2. All prospective personnel must be checked
against state sex offender registries where the applicant has lived since
becoming an adult or have satisfactory criminal records check information on
file prior to employment by the facility. The facility shall not hire or retain
staff who have a history of violent or abusive behavior.
3. There shall be clear job descriptions for
all personnel. Each description shall contain the position title, immediate
supervisor, responsibilities and authority. These shall also be used as a basis
for periodic evaluations by the supervisor.
4. Accurate and complete personnel records
shall be maintained for each employee and include at least the following:
(i) current background information, including
the application, employment references, the results of employment and criminal
background checks, and any accompanying documentation sufficient to justify the
initial and continued employment of the individual and the position for which
he was employed. Applicants for positions requiring a license shall be employed
only after the facility has obtained verification of the license. Where
certification is a requirement, this shall also be verified. Evidence of
renewal of a license or certification shall be maintained in the employee's
personnel record;
(ii) current
information relative to work performance evaluations, including any records of
employee discipline arising from the inappropriate use of behavior management
techniques and/or emergency safety interventions;
(iii) records of initial, regular, and
targeted health screenings, sufficient in scope to ensure that all facility
personnel who are employed or under contract with the facility who may have
patient contact or are providing patient care services do not have conditions
that may place patients or other personnel at risk for infection, injury, or
improper care; and
(iv) records of
orientation training and any continuing education or staff development programs
completed.
(d)
Staff Development. The
facility shall provide and document completion of orientation programs and
other staff training.
1. There shall be
appropriate orientation and training programs provided for all new employees.

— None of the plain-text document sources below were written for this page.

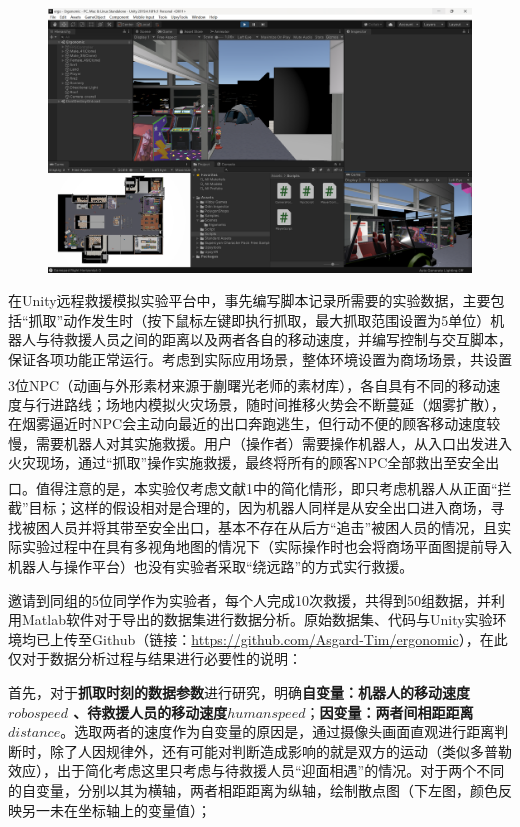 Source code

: \documentclass[12pt]{article}  %
\newcommand{\upcite}[1]{\textsuperscript{\textsuperscript{\cite{#1}}}}
\begin{document}
	\begin{figure}[H]
		\centering
		\includegraphics[width=1\textwidth]{2.png}
	\end{figure}
	
	在Unity远程救援模拟实验平台中，事先编写脚本记录所需要的实验数据，主要包括“抓取”动作发生时（按下鼠标左键即执行抓取，最大抓取范围设置为5单位）机器人与待救援人员之间的距离以及两者各自的移动速度，并编写控制与交互脚本，保证各项功能正常运行。考虑到实际应用场景，整体环境设置为商场场景，共设置3位NPC（动画与外形素材来源于蒯曙光老师的素材库\upcite{11}），各自具有不同的移动速度与行进路线；场地内模拟火灾场景，随时间推移火势会不断蔓延（烟雾扩散），在烟雾逼近时NPC会主动向最近的出口奔跑逃生，但行动不便的顾客移动速度较慢，需要机器人对其实施救援。用户（操作者）需要操作机器人，从入口出发进入火灾现场，通过“抓取”操作实施救援，最终将所有的顾客NPC全部救出至安全出口。值得注意的是，本实验仅考虑文献1\upcite{1}中的简化情形，即只考虑机器人从正面“拦截”目标；这样的假设相对是合理的，因为机器人同样是从安全出口进入商场，寻找被困人员并将其带至安全出口，基本不存在从后方“追击”被困人员的情况，且实际实验过程中在具有多视角地图的情况下（实际操作时也会将商场平面图提前导入机器人与操作平台）也没有实验者采取“绕远路”的方式实行救援。
	
	邀请到同组的5位同学作为实验者，每个人完成10次救援，共得到50组数据，并利用Matlab软件对于导出的数据集进行数据分析。原始数据集、代码与Unity实验环境均已上传至Github（链接：\href{https://github.com/Asgard-Tim/ergonomic}{https://github.com/Asgard-Tim/ergonomic}），在此仅对于数据分析过程与结果进行必要性的说明：
	
	首先，对于\textbf{抓取时刻的数据参数}进行研究，明确\textbf{自变量：机器人的移动速度$robospeed$ 、待救援人员的移动速度$humanspeed$}；\textbf{因变量：两者间相距距离$distance$}。选取两者的速度作为自变量的原因是，通过摄像头画面直观进行距离判断时，除了人因规律外，还有可能对判断造成影响的就是双方的运动（类似多普勒效应），出于简化考虑这里只考虑与待救援人员“迎面相遇”的情况。对于两个不同的自变量，分别以其为横轴，两者相距距离为纵轴，绘制散点图（下左图，颜色反映另一未在坐标轴上的变量值）；
	
\end{document}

Prior to working with patients, all employees, including administrative staff
who work with the patients shall complete an orientation program which includes
at a minimum instruction in:
(i) the
employee's assigned duties and responsibilities;
(ii) facility policies and procedures for
receiving and handling family and patient grievances and complaints;
(iii) policies and procedures related to
child abuse, neglect and exploitation including reporting
requirements.
(iv) policies and
procedures regarding appropriate behavior management and emergency safety
interventions; and
(v) policies and
procedures to protect the confidentiality of patient records.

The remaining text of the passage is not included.